The only solution to:

$1 + 2^n = a^b$

is:

$\tuple {n, a, b} = \tuple {3, 3, 2}$

for positive integers $n, a, b$ with $b > 1$.

## Proof

It suffices to prove the result for prime values of $b$.

For $n = 0$, it is clear that $1 + 2^0 = 2$ is not a perfect power.

For $n > 0$, $1 + 2^n$ is odd.

Hence for the equation to hold $a$ must be odd as well.

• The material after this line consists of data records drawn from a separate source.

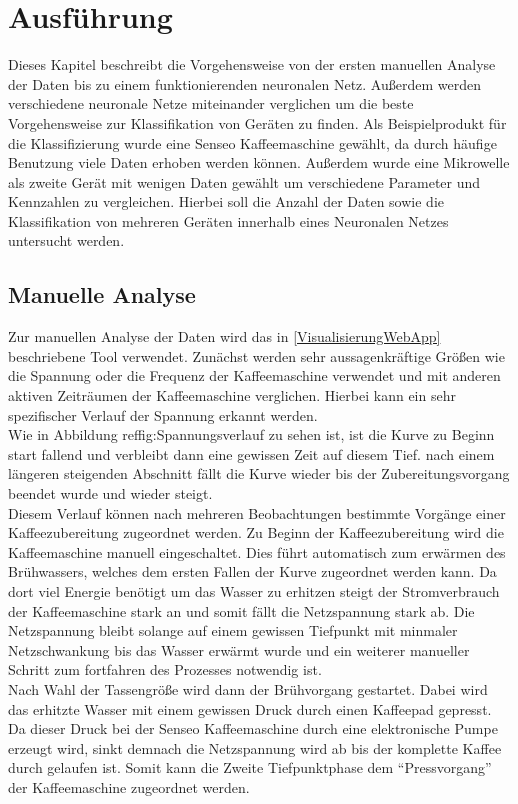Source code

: \chapter{Ausführung}

    Dieses Kapitel beschreibt die Vorgehensweise von der ersten manuellen Analyse der Daten bis zu einem funktionierenden neuronalen Netz.
    Außerdem werden verschiedene neuronale Netze miteinander verglichen um die beste Vorgehensweise zur Klassifikation von Geräten zu finden.
    Als Beispielprodukt für die Klassifizierung wurde eine Senseo Kaffeemaschine gewählt, da durch häufige Benutzung viele Daten erhoben werden können. 
    Außerdem wurde eine Mikrowelle als zweite Gerät mit wenigen Daten gewählt um verschiedene Parameter und Kennzahlen zu vergleichen.
    Hierbei soll die Anzahl der Daten sowie die Klassifikation von mehreren Geräten innerhalb eines Neuronalen Netzes untersucht werden.

\section{Manuelle Analyse} \label{ManuelleAnalyse}

    Zur manuellen Analyse der Daten wird das in \ref{VisualisierungWebApp} beschriebene Tool verwendet.
    Zunächst werden sehr aussagenkräftige Größen wie die Spannung oder die Frequenz der Kaffeemaschine verwendet und mit anderen aktiven Zeiträumen der Kaffeemaschine verglichen.
    Hierbei kann ein sehr spezifischer Verlauf der Spannung erkannt werden.\\ 
    Wie in Abbildung ref{fig:Spannungsverlauf} zu sehen ist, ist die Kurve zu Beginn start fallend und verbleibt dann eine gewissen Zeit auf diesem Tief. 
    nach einem längeren steigenden Abschnitt fällt die Kurve wieder bis der Zubereitungsvorgang beendet wurde und wieder steigt.\\
    \newline
    Diesem Verlauf können nach mehreren Beobachtungen bestimmte Vorgänge einer Kaffeezubereitung zugeordnet werden.
    Zu Beginn der Kaffeezubereitung wird die Kaffeemaschine manuell eingeschaltet. 
    Dies führt automatisch zum erwärmen des Brühwassers, welches dem ersten Fallen der Kurve zugeordnet werden kann. 
    Da dort viel Energie benötigt um das Wasser zu erhitzen steigt der Stromverbrauch der Kaffeemaschine stark an und somit fällt die Netzspannung stark ab.
    Die Netzspannung bleibt solange auf einem gewissen Tiefpunkt mit minmaler Netzschwankung bis das Wasser erwärmt wurde und ein weiterer manueller Schritt zum fortfahren des Prozesses notwendig ist.\\
    Nach Wahl der Tassengröße wird dann der Brühvorgang gestartet. 
    Dabei wird das erhitzte Wasser mit einem gewissen Druck durch einen Kaffeepad gepresst. 
    Da dieser Druck bei der Senseo Kaffeemaschine durch eine elektronische Pumpe erzeugt wird, sinkt demnach die Netzspannung wird ab bis der komplette Kaffee durch gelaufen ist.
    Somit kann die Zweite Tiefpunktphase dem ``Pressvorgang'' der Kaffeemaschine zugeordnet werden.\\
    \newline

Writing $a = 2 m + 1$ we have:

 $\ds 1 + 2^n$ $=$ $\ds \paren {2 m + 1}^b$ $\ds$ $=$ $\ds \sum_{i \mathop = 0}^b \binom b i \paren {2 m}^i \paren 1^{b - i}$ Binomial Theorem $\ds$ $=$ $\ds \sum_{i \mathop = 0}^b \binom b i \paren {2 m}^i$ $\ds$ $=$ $\ds 1 + \sum_{i \mathop = 1}^b \binom b i \paren {2 m}^i$ Binomial Coefficient with Zero $\ds 2^n$ $=$ $\ds \sum_{i \mathop = 1}^b \binom b i \paren {2 m}^i$ $\ds$ $=$ $\ds 2 m \sum_{i \mathop = 1}^b \binom b i \paren {2 m}^{i - 1}$ $m \ne 0$

Since all factors of $2^n$ are powers of $2$:

$\ds \sum_{i \mathop = 1}^b \binom b i \paren {2 m}^{i - 1}$ is a power of $2$.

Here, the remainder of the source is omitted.